In this post, I am going to dive into pricing my product Kanban cash flow, and you find out how it impacts my MVP…
Pricing, pricing, pricing
As Kanban cash flow is going to be a Micro saas, I decided to look at how other Micro saas’s price themselves. What I found was that the pricing seemed to range from $5 to $20 a month or a flat yearly fee of around $99. With this research and my gut instinct for pricing Kanban cash flow, I decided that $5 a month or $50 a year (making it hopefully a no-brainer to just pay for 12 months upfront).
Now with this pricing, I can work out how many customers that I need to make a decent income from it. My example target income will be $5000 a month.
Based on the $5 a month income I would need 1000 customers and that seems like an awful lot but not impossible if marketed correctly. However, that’s not the complete story because I would have outgoings that need to be met. These would include, support, development, hosting and marketing fees. I am going to guess that these could be in the region of $1000 per month at the scale of over a 1000 customers. Now to make my $5000 a month I need $6000 a month and that would need 1440 customers. Of course, this doesn’t take into account those customers who have pay annually, and if all of the customers decided to do that, then I would need 120 new customers a month or 1440 customers a year. The annual income at 1440 customers would be $72,000
These numbers I think are doable but I think my first target would not be $5000 a month it would be $500.
Is there another way?
Now after looking at the above method for pricing Kanban cash flow, I started to look at what it might look like if it was not a Micro saas and instead was a desktop app.
I think that as desktop software it could be priced at $20 to $30 per download, but if you were selling it via the app stores, you would have to account for the cut that the app store would take so $20 would become $14.

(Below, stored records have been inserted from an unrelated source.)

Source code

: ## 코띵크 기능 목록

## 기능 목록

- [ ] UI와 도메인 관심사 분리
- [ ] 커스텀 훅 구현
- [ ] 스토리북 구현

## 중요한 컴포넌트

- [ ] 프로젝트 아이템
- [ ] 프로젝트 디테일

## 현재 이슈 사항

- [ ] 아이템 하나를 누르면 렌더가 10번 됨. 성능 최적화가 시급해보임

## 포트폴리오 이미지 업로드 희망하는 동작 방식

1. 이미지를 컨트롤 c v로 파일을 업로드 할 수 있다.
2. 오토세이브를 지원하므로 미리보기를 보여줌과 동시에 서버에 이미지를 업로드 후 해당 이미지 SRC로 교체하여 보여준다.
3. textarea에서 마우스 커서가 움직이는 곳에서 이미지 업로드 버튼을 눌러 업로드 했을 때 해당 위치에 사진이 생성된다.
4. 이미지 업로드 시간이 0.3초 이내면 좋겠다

To compare pricing models I took the number of target customers I needed to meet my monthly target which was 1440 customers and used that as the number of downloads I would get. 1440 sales at $14 equal $20,160 per year a lot less than the $60,000 (this is the figure without the extra amount for outgoings). To reach that $60,000 figure via desktop downloads it would need 4286 sales per year. However, it’s not all bad news because I think there are some upsides to being a desktop that might suit me and this product.
Why change from Micro saas to a desktop app.
The reasons I am going to switch to a desktop app are:
The product itself works well as a desktop app and might have more appeal at a lower cost to budget conscious freelancers who are tired of paying for online services.
Simple accounting, My current accountants and their software does not support e-commerce and using app store payments works within this system.
A ready-made audience, A lot of my target audience use app stores, and while I know discovery is not great on app stores, it is still possible and an added benefit.
Marketing, As I am a Mac person the app will be made for the Mac first and that opens up Mac blogs as well as freelancing blogs as a marketing channel.
Support costs will be a lot less, and security of customers data online won’t be an issue.
So there you have it, looking at pricing as made me realise for a first-time product I am better off building a desktop app.